I didn't know where to post this so I just went with general. We put together a nice tube system to save the shipping department from going up and down the stairs 100 times a day.

We've got a nice shop onsite and build all sorts of stuff to keep our business going so hopefully I'll post other stuff in the future too. This is our first video. Shows in great detail how to make a pneumatic tube system for real cheap and pretty quickly. Only basic tools needed.


----------



## kwikfishron (Mar 11, 2010)

Very cool DL, I moved this to Project Showcase for you.

Welcome to the site!


----------



## DLawlessHardwar (Oct 23, 2012)

kwikfishron said:


> Welcome to the site!


Thanks a lot! Hopefully we'll churn a few more things out soon to post. It's much easier to just do something than to do something and video tape it as I'm sure many here know.

Have a good one.


----------



## Firefighter3244 (Feb 21, 2011)

Cool! Question/possible tip. Once it's sent one way, it doesn't go anywhere once turned off right. 
Putting a short timer on it would allow you to press a button to send it and since it takes 5 seconds (as an example) to get there you could set the timer to 6 seconds and you wouldn't have to manually shut off the system each time. Basically an Auto shut off feature....
Might save wear/tear and the noise. :shrugs: Just ideas!


----------



## DLawlessHardwar (Oct 23, 2012)

Firefighter3244 said:


> Cool! Question/possible tip. Once it's sent one way, it doesn't go anywhere once turned off right.


Thanks for the interest!

As with building anything you kinda roll with the punches once it's done. In theory you are correct. A timer would work great on ours because the cannister does just stick at the top. HOWEVER, we didn't design it that way and it was just luck that it did stay up there and not slide back down.

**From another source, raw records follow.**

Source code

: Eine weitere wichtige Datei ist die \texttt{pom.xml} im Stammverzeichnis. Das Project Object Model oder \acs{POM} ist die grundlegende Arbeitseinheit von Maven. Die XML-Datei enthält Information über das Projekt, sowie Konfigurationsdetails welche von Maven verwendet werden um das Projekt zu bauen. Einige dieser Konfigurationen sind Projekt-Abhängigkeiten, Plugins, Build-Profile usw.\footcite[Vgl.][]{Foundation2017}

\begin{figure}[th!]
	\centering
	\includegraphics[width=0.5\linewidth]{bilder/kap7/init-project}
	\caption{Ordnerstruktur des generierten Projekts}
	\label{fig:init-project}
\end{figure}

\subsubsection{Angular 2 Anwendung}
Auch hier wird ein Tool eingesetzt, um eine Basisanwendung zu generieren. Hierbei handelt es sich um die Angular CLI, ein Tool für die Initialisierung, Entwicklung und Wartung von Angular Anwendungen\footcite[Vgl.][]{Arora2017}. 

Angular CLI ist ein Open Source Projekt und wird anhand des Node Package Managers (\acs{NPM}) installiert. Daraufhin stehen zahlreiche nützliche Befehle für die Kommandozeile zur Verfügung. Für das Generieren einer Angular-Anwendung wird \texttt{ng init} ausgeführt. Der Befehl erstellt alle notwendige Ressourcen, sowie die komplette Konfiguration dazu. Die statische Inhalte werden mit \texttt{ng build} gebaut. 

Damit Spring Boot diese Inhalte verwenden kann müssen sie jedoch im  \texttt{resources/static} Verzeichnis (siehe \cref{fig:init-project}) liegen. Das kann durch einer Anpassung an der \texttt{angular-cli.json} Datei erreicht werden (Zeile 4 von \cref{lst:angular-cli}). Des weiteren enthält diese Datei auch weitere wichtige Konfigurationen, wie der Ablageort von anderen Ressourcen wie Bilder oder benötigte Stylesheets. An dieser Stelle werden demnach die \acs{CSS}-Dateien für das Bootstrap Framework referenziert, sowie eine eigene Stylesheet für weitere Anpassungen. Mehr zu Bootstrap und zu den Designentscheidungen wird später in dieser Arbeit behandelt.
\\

We anticipated leaving it on until someone grabbed it or that we'd have to tweak it once we finished. Luckily that wasn't the case and there is enough friction at the top for it to stay. Our goes up an industrial staircase so the grade isn't that steep which helps. If it was much steeper we'd have to rig something up to get it from sliding back down.

Now you could surely put something with a bit of stick or friction at the top and it'd stick for sure. But it was not necessary for us.


----------